As for canonical, what I meant was whether your pages can only be indexed one way by google. I know some sites that use tags for navigation or have pages that show up in multiple categories, so a single page could show up as:
so I would do a site:mydomain.com in google and see whether the individual pages are indexed multiple times with different URLs.
(I know, this is kind of basic, but maybe it will help?)
Were there specific dates when traffic declined sharply? Or was it just a gradual decline over time?
If you saw sharp declines in traffic or in your number of impressions, then note down the days of the sharp declines.
I am sorry to hear that the UGC was too hard to maintain. But you can probably guess by the number of moderators that WebmasterWorld uses here that it takes a lot of time to really keep a UGC site up to snuff.
Each of my pages can only be accessed at a single static url. On the category pages the anchor text for each individual page was the "topic of that page" each of those pages was linked from 2 other pages in that category, on those pages the anchor text was either "next" or "prev".
|Were there specific dates when traffic declined sharply?
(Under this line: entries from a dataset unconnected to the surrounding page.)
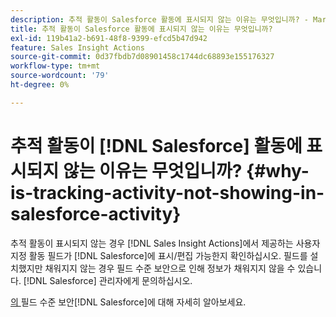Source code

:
 ```yaml
---
description: 추적 활동이 Salesforce 활동에 표시되지 않는 이유는 무엇입니까? - Marketo 문서 - 제품 설명서
title: 추적 활동이 Salesforce 활동에 표시되지 않는 이유는 무엇입니까?
exl-id: 119b41a2-b691-48f8-9399-efcd5b47d942
feature: Sales Insight Actions
source-git-commit: 0d37fbdb7d08901458c1744dc68893e155176327
workflow-type: tm+mt
source-wordcount: '79'
ht-degree: 0%

---
```


# 추적 활동이 [!DNL Salesforce] 활동에 표시되지 않는 이유는 무엇입니까? {#why-is-tracking-activity-not-showing-in-salesforce-activity}

추적 활동이 표시되지 않는 경우 [!DNL Sales Insight Actions]에서 제공하는 사용자 지정 활동 필드가 [!DNL Salesforce]에 표시/편집 가능한지 확인하십시오. 필드를 설치했지만 채워지지 않는 경우 필드 수준 보안으로 인해 정보가 채워지지 않을 수 있습니다. [!DNL Salesforce] 관리자에게 문의하십시오.

[의 ](https://help.salesforce.com/articleView?id=admin_fls.htm&type=5)필드 수준 보안[!DNL Salesforce]에 대해 자세히 알아보세요.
Or was it just a gradual decline over time? |
Panda 1 was a biggie, but there were a few other noticeable drops for which I'd have to dig up more accurate dates.
Some of the decline was related to other G updates, some of which I was more or less OK with.
ie: For years I got a lot of page views from folks looking to make big ticket widget purchases. That led to a LOT of widget sellers asking for a link, if they and their sites looked legit, I posted a link on one of those now deleted links pages, NEVER asking for a link back. But since mine was an info site where I sell nothing, it seems reasonable to me that G should rank widget sales sites above mine for those queries. I lost a lot of that traffic, but it was probably a better user experience for the visitor.
Well after download a list of links from yet another source I see that no two sources list all the same links. I guess that's to be expected.
Merging the lists is interesting.